C'est en Roumanie que se trouve le plus important écart entre la proportion d'enfants à risque de pauvreté vivant dans une famille d'un faible niveau d'éducation (78%) et ceux vivant dans une famille à niveau d'éducation élevé (2%). Ensuite viennent la République tchèque (76% contre 5%), la Slovaquie (77% contre 7%), la Bulgarie (71% contre 2%) et la Hongrie (68% contre 3%). Les plus faibles écarts étaient relevés au Danemark (17% contre 5%) et en Finlande (24% contre 6%).

Près d'un enfant sur trois issu de l'immigration

Les enfants de l'UE des 27 dont un des parents au moins est né dans un autre pays que celui où réside la famille présentaient, en 2011, un plus grand risque de pauvreté monétaire que les enfants dont les parents sont nés dans le pays où vit la famille : 32% des enfants habitant avec au moins un parent né à l'étranger sont exposés au risque de pauvreté, contre 18% de ceux dont les parents étaient originaires du pays de résidence de la famille.

Cette caractéristique était commune à pratiquement tous les Etats membres. Par contre, en Estonie, en Hongrie et à Malte, les enfants dont les parents étaient natifs du pays étaient davantage menacés de pauvreté alors que la différence était quasiment nulle entre les deux groupes d'enfants dans la République tchèque.

En 2011, parmi les enfants vivant avec au moins un parent né à l'étranger, la proportion de ceux menacés de pauvreté variait fortement entre les Etats membres. Si elle atteignait 15% en République tchèque, 17% en Estonie et 18% à Malte, elle s'élevait à 46% en Espagne, 43% en Grèce et 39% en France.
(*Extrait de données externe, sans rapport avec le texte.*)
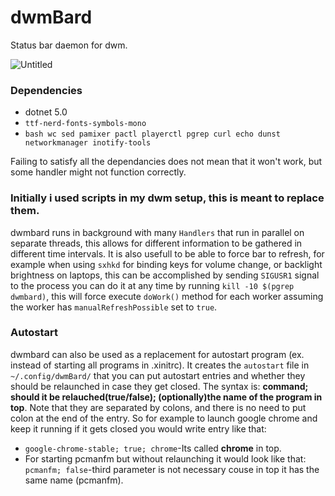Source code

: # dwmBard
Status bar daemon for dwm.

![Untitled](https://user-images.githubusercontent.com/32412218/132667062-38fe37c3-84ea-4132-ad22-820b313ec3bb.png)


### Dependencies
- dotnet 5.0
- `ttf-nerd-fonts-symbols-mono`
- `bash wc sed pamixer pactl playerctl pgrep curl echo dunst networkmanager inotify-tools`

Failing to satisfy all the dependancies does not mean that it won't work, but some handler might not function correctly.

### Initially i used scripts in my dwm setup, this is meant to replace them.
dwmbard runs in background with many `Handlers` that run in parallel on separate threads, this allows for different information to be gathered in different time intervals. It is also usefull to be able to force bar to refresh, for example when using `sxhkd` for binding keys for volume change, or backlight brightness on laptops, this can be accomplished by sending `SIGUSR1` signal to the process you can do it at any time by running `kill -10 $(pgrep dwmbard)`, this will force execute `doWork()` method for each worker assuming the worker has `manualRefreshPossible` set to `true`.

### Autostart
dwmbard can also be used as a replacement for autostart program (ex. instead of starting all programs in .xinitrc).
It creates the `autostart` file in `~/.config/dwmBard/` that you can put autostart entries and whether they should be relaunched in case they get closed. The syntax is: **command; should it be relauched(true/false); (optionally)the name of the program in top**. Note that they are separated by colons, and there is no need to put colon at the end of the entry. So for example to launch google chrome and keep it running if it gets closed you would write entry like that:
- `google-chrome-stable; true; chrome`-Its called **chrome** in top.
- For starting pcmanfm but without relaunching it would look like that: `pcmanfm; false`-third parameter is not necessary couse in top it has the same name (pcmanfm).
Parmi les pays comportant le plus faible pourcentage d'enfants à risque de pauvreté qui vivaient avec des parents natifs du pays, se trouvent le Danemark et l'Autriche (8% dans chaque pays). C'est en Roumanie que se trouve le pourcentage le plus élevé (33%).
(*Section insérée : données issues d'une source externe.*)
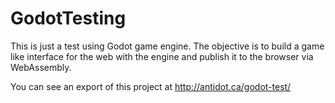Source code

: # GodotTesting

This is just a test using Godot game engine.
The objective is to build a game like interface for the web with the engine and publish it to the browser via WebAssembly.

You can see an export of this project at http://antidot.ca/godot-test/
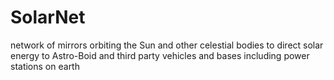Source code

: # SolarNet

network of mirrors orbiting the Sun and other celestial bodies to direct solar energy to Astro-Boid and third party vehicles and bases including power stations on earth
*Les personnes à risque de pauvreté ou d'exclusion sociale sont celles qui correspondent au moins à une des trois conditions suivantes :

- Les personnes à risque de pauvreté vivent dans un ménage disposant d'un revenu disponible équivalent-adulte inférieur au seuil de pauvreté fixé à 60% du revenu disponible équivalent-adulte médian national (après transferts sociaux). Le revenu équivalent-adulte est calculé en divisant le revenu total du ménage par sa taille, déterminée par l'application des pondérations suivantes : 1,0 au 1er adulte, 0,5 aux autres membres du ménage âgés de 14 ans ou plus et 0,3 à chaque membre du ménage âgé de moins de 14 ans.
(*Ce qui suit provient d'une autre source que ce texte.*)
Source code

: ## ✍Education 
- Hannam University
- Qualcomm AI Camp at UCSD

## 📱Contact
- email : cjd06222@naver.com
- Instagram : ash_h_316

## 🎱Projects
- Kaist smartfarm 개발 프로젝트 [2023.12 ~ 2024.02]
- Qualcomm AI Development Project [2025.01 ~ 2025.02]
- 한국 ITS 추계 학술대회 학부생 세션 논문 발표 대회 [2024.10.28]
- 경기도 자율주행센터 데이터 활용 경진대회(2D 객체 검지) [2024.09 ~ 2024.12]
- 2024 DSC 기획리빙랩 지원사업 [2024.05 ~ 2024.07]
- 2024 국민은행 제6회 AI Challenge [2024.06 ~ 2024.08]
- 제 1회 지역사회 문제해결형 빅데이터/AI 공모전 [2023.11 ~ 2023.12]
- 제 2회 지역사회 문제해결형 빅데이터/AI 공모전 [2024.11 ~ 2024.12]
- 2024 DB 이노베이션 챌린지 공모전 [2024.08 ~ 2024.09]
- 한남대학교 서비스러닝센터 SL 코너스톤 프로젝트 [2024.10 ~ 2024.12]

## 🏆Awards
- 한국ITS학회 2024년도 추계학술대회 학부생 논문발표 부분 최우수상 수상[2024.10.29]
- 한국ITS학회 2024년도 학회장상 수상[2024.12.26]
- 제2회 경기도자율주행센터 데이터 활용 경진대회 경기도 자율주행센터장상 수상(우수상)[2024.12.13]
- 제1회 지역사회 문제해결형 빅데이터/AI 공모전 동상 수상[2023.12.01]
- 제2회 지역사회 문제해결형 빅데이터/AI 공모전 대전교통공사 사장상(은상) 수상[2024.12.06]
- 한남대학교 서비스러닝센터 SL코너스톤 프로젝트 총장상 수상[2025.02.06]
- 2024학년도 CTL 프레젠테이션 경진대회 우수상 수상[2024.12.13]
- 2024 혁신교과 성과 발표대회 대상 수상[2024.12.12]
- Les personnes en situation de privation matérielle sévère ont des conditions de vie limitées par un manque de ressources et sont confrontées à la privation d'au moins 4 des 9 éléments suivants :

  • - payer un loyer, un prêt immobilier ou des factures courantes à temps,
  • - chauffer correctement leur domicile,
  • - faire face à des dépenses imprévues,
  • - consommer de la viande, du poisson ou un équivalent de protéines tous les 2 jours,
  • - s'offrir une semaine de vacances en dehors de leur domicile,
  • - posséder une voiture personnelle,
  • - posséder un lave-linge,
  • - posséder un téléviseur couleur,
  • - posséder un téléphone (portable inclus).

- Les personnes vivant dans des ménages à très faible intensité de travail sont les personnes âgées de 0 à 59 ans, vivant dans des ménages dans lesquels les adultes âgés entre 18 et 59 ans ont utilisé en moyenne moins de 20% de leur potentiel total de travail au cours de l'année passée (étudiants exclus).